Millionaire Under the Mistletoe

By: Tessa Radley


Callum halted at the threshold, his attention riveted on the woman pacing in front of the reception desk. The slanting rays from a lofty skylight caught her hair and turned it into a nimbus of glowing gold.

He took a step forward.

“Callum Ironstone demanded my presence here at three o’clock.” She cocked her wrist and glanced at a serviceable watch. “It’s already ten past. How much longer does he intend to keep me cooling my heels?” Her husky voice held an edge of impatience.

Callum stilled as her words penetrated. This was Miranda Owen?

Not possible.

His gaze tracked up from slender ankles encased in sheer black hose along the sleek lines of the narrow black, hip-hugging skirt. A black polo-neck sweater emphasized the indent of her waist and a saffron-colored coat hung over her arm.

Callum stared.

Digging deep into his memories produced an image of a plump teenager, more at home in a baggy sweatshirt, jeans and muddied yellow Wellingtons. The sunlit locks held no resemblance to the long, untidy ponytail. No doubt the braces were gone, too.

He cleared his throat.

She spun around. Wide caramel-brown eyes met his. His stomach tightened as he took in the lambent hostility.

One thing hadn’t changed. Miranda Owen still blamed him for her father’s death.

Callum didn’t let the knowledge show as he crossed the marble tiles, toasty from the state-of-the-art underfloor heating system. “Miranda, thank you for coming in.”


That one snapped-out word hinted at long-held resentments.

He stretched out a hand. For a moment he thought she was going to refuse to take it. Then with a small sigh she relented.

Her fingers were strong, her grip firm, yet her skin was soft against his. Before he could come to terms with the interesting dichotomy of her touch, she pulled away.
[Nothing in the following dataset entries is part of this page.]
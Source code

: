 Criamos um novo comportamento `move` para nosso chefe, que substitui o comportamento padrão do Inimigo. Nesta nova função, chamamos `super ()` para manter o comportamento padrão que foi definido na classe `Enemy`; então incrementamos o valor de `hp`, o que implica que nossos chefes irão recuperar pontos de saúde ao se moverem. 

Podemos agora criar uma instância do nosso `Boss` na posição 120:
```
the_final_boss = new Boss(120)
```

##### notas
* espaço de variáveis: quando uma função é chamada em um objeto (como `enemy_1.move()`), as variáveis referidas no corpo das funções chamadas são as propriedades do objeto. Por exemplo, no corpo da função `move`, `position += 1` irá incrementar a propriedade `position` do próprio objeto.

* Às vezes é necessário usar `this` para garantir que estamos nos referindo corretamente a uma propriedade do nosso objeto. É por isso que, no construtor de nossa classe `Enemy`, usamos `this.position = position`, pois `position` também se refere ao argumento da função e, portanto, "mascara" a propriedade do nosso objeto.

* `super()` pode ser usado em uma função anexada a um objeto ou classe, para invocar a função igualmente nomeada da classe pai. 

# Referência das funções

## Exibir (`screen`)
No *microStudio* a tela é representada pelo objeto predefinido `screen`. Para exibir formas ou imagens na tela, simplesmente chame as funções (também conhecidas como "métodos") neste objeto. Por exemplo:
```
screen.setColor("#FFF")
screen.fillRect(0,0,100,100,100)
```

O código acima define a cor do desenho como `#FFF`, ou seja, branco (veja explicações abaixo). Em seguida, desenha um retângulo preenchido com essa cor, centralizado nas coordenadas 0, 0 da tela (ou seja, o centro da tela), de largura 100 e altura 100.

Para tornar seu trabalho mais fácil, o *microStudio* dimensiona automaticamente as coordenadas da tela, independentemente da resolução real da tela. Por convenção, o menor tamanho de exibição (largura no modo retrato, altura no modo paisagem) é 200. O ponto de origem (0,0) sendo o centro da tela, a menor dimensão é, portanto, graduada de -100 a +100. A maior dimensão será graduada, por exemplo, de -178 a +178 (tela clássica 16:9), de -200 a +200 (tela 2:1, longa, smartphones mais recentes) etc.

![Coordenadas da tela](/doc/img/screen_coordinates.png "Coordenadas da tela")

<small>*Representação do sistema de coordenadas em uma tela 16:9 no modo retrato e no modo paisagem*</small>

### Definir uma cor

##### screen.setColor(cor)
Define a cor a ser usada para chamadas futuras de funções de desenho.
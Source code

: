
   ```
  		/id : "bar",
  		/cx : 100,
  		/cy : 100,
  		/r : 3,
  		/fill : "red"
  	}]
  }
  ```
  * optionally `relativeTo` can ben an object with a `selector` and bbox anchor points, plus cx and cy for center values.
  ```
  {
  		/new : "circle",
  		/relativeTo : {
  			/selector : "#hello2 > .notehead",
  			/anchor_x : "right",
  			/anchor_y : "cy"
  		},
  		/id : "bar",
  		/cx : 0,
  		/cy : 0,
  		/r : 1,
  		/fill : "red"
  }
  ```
“Why did you want to see me?”

A woman who got straight to the point—he liked that. Callum shook himself free of the bemusement that this grown-up Miranda evoked. “Let’s talk in my office. Would you like a cup of coffee?”

A picture flickered across his mind of a three-year-younger Miranda spooning several teaspoons of sugar into a cup of hot chocolate at her father’s funeral.

“No, thanks.” Her reply was clipped.

He glanced across to the receptionist. “Bring Ms. Owen a hot chocolate and I’ll have coffee. Bring some extra sugar,” he tacked on before placing his hand under Miranda’s elbow and steering her along the corridor and into his spacious office.

“I’m not a child.” She slanted him a look from beneath ridiculously long lashes, and a frisson of awareness startled Callum. “And I no longer drink chocolate.”

“I can see you’re not a child,” Callum drawled, giving her a slow, sweeping perusal. “You’ve changed.”

“You haven’t.” Miranda broke free of his hold and stepped away.

Still truculent. The heat of desire receded. “Maybe I’m mistaken,” he mused. “I’d gotten the notion you’d grown up.”

Chagrin filled her face. “I’m sorry.”

Callum doubted she regretted her lack of courtesy. Yet when her gaze met his again, he read apprehension in the wide eyes. What was she frightened about? Even as he watched, she straightened her spine and the moment of vulnerability vanished.

He waved to the two boxy leather sofas facing each other under an immense wooden bookshelf packed with books. A tall Christmas tree covered with red bows and silver balls reminded Callum that it was the season of reconciliation. But Miranda’s frozen face warned him that reconciliation was the last thing on her mind. And how could he blame her? Feeling carefully for words, he said, “Look, let’s start over.”

Ignoring him, Miranda passed the cozy seating arrangement heading for a round walnut conference table beside a wall of glass, where she slung her coat and black bag over the closest of the four chairs in a militant fashion.

Okay, so she was going to play this tough, all business. Callum gave a mental shrug and seated himself opposite her. “I asked you to come in because I have a proposition for you.”

“A proposition?” Confusion clouded her features. “For me?”